Ambassador Kierscht organizes a vernissage to present the art in her residence


Ambassador Kierscht organizes a vernissage to present the art in her residence

Asalamu alaykum. Good evening. Welcome! Thank you very much for being here tonight. I’ve been looking forward to having you all at my house for this vernissage for quite some time. And I’m delighted to introduce my mother, Dr. Kierscht, who is from Minnesota.
This is Mama’s third visit to Mauritania, and each time she comes back, she tells me how much she appreciates the generous Mauritanian hospitality.

Art in Embassies was established in 1963, with the aim of creating temporary exhibitions and publications like this – [hold one up] please take one with you tonight – to give international audiences a sense of the quality, scope and diversity of American – and Mauritanian art and culture. I hope people who have never visited the United States can personally experience the depth and breadth of our artistic heritage and values.

Today, we are exhibiting 20 works of art specially designed for this residency, taking into account the American-Mauritanian relationship.

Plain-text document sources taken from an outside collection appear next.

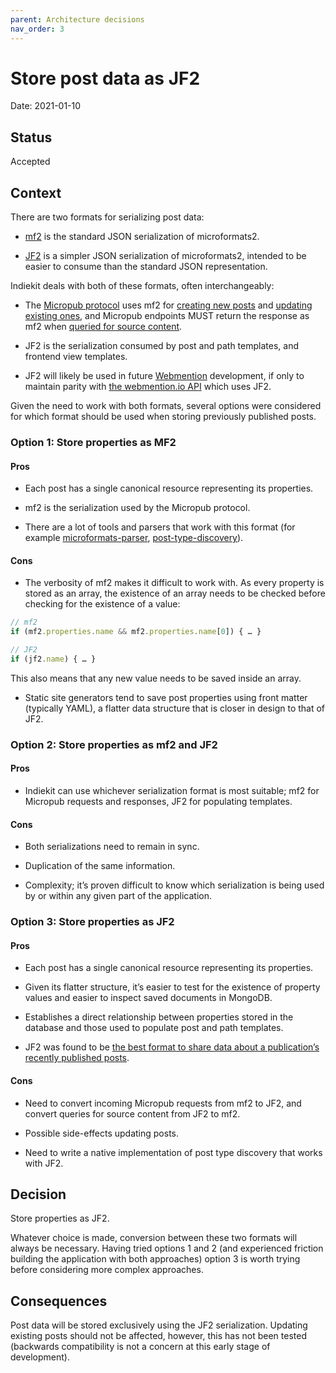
 ```yaml
---
parent: Architecture decisions
nav_order: 3
---
```


# Store post data as JF2

Date: 2021-01-10

## Status

Accepted

## Context

There are two formats for serializing post data:

- [mf2](https://microformats.org/wiki/microformats2-parsing) is the standard JSON serialization of microformats2.

- [JF2](https://jf2.spec.indieweb.org) is a simpler JSON serialization of microformats2, intended to be easier to consume than the standard JSON representation.

Indiekit deals with both of these formats, often interchangeably:

- The [Micropub protocol](https://micropub.spec.indieweb.org) uses mf2 for [creating new posts](https://micropub.spec.indieweb.org/#json-syntax) and [updating existing ones](https://micropub.spec.indieweb.org/#update), and Micropub endpoints MUST return the response as mf2 when [queried for source content](https://micropub.spec.indieweb.org/#source-content).

- JF2 is the serialization consumed by post and path templates, and frontend view templates.

- JF2 will likely be used in future [Webmention](https://www.w3.org/TR/webmention/) development, if only to maintain parity with [the webmention.io API](https://github.com/aaronpk/webmention.io#api) which uses JF2.

Given the need to work with both formats, several options were considered for which format should be used when storing previously published posts.

### Option 1: Store properties as MF2

#### Pros

- Each post has a single canonical resource representing its properties.

- mf2 is the serialization used by the Micropub protocol.

- There are a lot of tools and parsers that work with this format (for example [microformats-parser](https://github.com/aimee-gm/microformats-parser), [post-type-discovery](https://github.com/grantcodes/post-type-discovery)).

#### Cons

- The verbosity of mf2 makes it difficult to work with. As every property is stored as an array, the existence of an array needs to be checked before checking for the existence of a value:

```js
// mf2
if (mf2.properties.name && mf2.properties.name[0]) { … }

// JF2
if (jf2.name) { … }
```

This also means that any new value needs to be saved inside an array.

- Static site generators tend to save post properties using front matter (typically YAML), a flatter data structure that is closer in design to that of JF2.

### Option 2: Store properties as mf2 and JF2

#### Pros

- Indiekit can use whichever serialization format is most suitable; mf2 for Micropub requests and responses, JF2 for populating templates.

#### Cons

- Both serializations need to remain in sync.

- Duplication of the same information.

- Complexity; it’s proven difficult to know which serialization is being used by or within any given part of the application.

### Option 3: Store properties as JF2

#### Pros

- Each post has a single canonical resource representing its properties.

- Given its flatter structure, it’s easier to test for the existence of property values and easier to inspect saved documents in MongoDB.

- Establishes a direct relationship between properties stored in the database and those used to populate post and path templates.

- JF2 was found to be [the best format to share data about a publication’s recently published posts](0002-share-publication-state-using-jf2.md).

#### Cons

- Need to convert incoming Micropub requests from mf2 to JF2, and convert queries for source content from JF2 to mf2.

- Possible side-effects updating posts.

- Need to write a native implementation of post type discovery that works with JF2.

## Decision

Store properties as JF2.

Whatever choice is made, conversion between these two formats will always be necessary. Having tried options 1 and 2 (and experienced friction building the application with both approaches) option 3 is worth trying before considering more complex approaches.

## Consequences

Post data will be stored exclusively using the JF2 serialization. Updating existing posts should not be affected, however, this has not been tested (backwards compatibility is not a concern at this early stage of development).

They display the beauty and strength of both countries. If you haven’t seen them all, I invite you to discover them in the dining room, the living room and the foyer. Feel free to take pictures of them and post them with the hashtag #ArtinEmbassies.

Ambassador Kierscht organizes a vernissage to present the art in her residence
Ambassador Kierscht organizes a vernissage to present the art in her residence

I selected for this exhibition works of art that were personal to me. My home states of Minnesota and North Dakota are beautifully depicted in the landscapes of Harriet Rosenbaum and Reginald Marsh. My former neighbor Jim Walker, a professional photographer for the Smithsonian, took the ten impressive photos of the Washington DC area, showing the splendor of the American capital, inside and out. Kathleen Stafford, an American who worked at the International School here for a few years, paints beautiful watercolors with typical West African subjects, including the Chinguetti Mosque. The “Easter” sculpture, by my father-in-law Norm Buktenica, brings back childhood memories of growing up in North Dakota and shines brightly as a symbol of renewal.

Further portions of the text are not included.